RECORDS FOR THE EXERCISE
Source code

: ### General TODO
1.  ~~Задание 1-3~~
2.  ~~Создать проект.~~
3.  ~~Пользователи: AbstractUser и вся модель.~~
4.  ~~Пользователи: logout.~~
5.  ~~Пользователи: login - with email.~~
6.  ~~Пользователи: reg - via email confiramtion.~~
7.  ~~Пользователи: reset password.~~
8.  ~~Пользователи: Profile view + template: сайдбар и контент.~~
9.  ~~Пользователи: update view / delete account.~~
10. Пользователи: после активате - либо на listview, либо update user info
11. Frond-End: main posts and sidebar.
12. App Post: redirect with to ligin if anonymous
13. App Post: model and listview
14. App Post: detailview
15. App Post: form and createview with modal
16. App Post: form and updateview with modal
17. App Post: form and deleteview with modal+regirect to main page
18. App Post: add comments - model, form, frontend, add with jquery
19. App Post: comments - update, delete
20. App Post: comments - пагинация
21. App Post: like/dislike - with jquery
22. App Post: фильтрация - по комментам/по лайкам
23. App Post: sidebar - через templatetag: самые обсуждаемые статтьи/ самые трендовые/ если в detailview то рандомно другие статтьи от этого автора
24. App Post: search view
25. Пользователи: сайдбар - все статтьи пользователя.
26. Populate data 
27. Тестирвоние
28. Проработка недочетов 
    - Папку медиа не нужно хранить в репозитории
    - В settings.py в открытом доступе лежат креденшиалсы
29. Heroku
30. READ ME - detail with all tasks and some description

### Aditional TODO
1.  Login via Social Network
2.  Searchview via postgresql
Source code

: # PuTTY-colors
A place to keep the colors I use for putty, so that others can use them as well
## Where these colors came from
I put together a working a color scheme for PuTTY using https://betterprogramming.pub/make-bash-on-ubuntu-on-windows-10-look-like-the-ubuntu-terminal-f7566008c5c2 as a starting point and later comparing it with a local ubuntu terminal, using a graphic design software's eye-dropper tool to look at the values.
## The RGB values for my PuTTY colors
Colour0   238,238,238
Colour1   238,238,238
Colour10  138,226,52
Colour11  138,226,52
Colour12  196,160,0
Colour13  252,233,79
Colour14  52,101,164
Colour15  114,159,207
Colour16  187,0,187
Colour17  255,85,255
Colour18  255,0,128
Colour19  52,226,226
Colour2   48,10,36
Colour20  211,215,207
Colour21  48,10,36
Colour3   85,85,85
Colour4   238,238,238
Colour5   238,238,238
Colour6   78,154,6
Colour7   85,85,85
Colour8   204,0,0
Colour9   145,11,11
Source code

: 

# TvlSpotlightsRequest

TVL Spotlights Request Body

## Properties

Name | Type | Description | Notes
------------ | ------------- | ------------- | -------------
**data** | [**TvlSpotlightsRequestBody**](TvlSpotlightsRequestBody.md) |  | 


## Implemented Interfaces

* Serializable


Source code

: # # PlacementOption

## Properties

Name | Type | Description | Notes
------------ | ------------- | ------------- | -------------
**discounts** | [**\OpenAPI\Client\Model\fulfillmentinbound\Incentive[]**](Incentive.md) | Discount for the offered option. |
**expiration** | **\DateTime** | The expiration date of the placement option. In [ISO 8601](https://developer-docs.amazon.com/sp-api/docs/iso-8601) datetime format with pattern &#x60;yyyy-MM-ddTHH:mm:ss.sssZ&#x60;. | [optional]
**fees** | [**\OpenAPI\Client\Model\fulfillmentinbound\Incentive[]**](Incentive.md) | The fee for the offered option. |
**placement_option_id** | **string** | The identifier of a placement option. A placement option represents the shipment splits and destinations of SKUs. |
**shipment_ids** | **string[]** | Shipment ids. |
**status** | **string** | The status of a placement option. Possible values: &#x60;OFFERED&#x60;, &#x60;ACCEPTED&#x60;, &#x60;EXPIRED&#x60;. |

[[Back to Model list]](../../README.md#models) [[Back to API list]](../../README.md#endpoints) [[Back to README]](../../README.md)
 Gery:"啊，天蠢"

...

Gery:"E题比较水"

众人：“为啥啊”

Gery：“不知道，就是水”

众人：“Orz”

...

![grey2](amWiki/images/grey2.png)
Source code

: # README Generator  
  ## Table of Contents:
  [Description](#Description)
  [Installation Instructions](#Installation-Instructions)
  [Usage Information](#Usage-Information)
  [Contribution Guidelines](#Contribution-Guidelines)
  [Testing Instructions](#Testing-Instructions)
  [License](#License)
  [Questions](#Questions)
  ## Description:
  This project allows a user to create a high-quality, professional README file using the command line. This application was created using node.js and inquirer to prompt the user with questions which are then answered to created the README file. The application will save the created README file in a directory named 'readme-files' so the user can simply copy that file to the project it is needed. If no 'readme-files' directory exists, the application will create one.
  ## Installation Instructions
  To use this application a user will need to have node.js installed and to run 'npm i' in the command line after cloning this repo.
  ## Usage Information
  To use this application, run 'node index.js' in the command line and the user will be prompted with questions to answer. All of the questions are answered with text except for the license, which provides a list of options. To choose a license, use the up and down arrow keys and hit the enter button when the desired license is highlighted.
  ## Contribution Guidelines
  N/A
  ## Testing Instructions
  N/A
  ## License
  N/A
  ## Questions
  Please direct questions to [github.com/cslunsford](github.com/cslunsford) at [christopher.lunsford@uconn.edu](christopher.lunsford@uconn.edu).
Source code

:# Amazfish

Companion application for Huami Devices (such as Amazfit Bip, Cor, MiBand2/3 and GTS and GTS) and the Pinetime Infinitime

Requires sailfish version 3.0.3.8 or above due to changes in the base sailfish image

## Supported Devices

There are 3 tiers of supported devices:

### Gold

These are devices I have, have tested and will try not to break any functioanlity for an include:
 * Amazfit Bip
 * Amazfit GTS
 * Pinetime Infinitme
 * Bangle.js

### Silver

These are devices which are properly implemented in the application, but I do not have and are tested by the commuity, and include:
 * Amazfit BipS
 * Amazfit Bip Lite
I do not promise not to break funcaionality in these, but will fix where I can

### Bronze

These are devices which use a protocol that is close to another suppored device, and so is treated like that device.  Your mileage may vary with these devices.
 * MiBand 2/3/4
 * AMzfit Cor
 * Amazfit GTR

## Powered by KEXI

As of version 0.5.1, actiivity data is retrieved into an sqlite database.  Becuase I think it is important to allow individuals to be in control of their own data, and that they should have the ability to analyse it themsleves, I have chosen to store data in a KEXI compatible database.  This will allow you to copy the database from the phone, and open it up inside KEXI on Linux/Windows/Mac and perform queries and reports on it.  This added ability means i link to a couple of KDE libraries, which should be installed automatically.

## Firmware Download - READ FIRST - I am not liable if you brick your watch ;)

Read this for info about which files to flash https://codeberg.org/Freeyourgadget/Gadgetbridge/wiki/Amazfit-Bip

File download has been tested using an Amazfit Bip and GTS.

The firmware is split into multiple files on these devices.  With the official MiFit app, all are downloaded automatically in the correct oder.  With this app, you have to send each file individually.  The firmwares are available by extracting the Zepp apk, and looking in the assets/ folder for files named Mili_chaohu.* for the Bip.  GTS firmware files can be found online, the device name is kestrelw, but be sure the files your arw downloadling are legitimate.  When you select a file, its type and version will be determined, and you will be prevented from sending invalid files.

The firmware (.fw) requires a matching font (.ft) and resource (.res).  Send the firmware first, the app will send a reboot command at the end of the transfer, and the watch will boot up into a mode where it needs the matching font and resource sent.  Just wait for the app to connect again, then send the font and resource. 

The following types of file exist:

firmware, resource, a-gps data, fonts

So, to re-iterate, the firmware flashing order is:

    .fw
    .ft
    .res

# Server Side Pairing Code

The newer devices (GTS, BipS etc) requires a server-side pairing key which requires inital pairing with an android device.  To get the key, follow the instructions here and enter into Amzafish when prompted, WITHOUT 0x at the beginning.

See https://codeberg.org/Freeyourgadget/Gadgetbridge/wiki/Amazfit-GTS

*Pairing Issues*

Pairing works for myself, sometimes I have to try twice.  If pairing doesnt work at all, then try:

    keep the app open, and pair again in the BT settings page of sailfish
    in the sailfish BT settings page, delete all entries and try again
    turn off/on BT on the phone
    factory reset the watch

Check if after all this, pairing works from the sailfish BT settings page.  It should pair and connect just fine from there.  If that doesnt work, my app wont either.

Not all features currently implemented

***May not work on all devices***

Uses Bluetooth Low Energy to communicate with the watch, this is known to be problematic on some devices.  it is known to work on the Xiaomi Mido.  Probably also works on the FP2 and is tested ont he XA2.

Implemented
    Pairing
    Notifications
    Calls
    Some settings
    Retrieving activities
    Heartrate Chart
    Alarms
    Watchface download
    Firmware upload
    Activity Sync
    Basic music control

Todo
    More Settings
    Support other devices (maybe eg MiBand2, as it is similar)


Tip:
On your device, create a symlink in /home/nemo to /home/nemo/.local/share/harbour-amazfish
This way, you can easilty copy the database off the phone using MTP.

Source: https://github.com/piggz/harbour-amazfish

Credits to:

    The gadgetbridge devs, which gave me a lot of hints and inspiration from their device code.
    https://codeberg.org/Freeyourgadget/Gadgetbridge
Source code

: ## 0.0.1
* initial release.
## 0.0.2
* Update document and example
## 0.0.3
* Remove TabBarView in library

WORK INSTRUCTIONS
Wherever the word "github" turns up in a line of the listing, that line counts; report the total as a lone number.

REPLY
2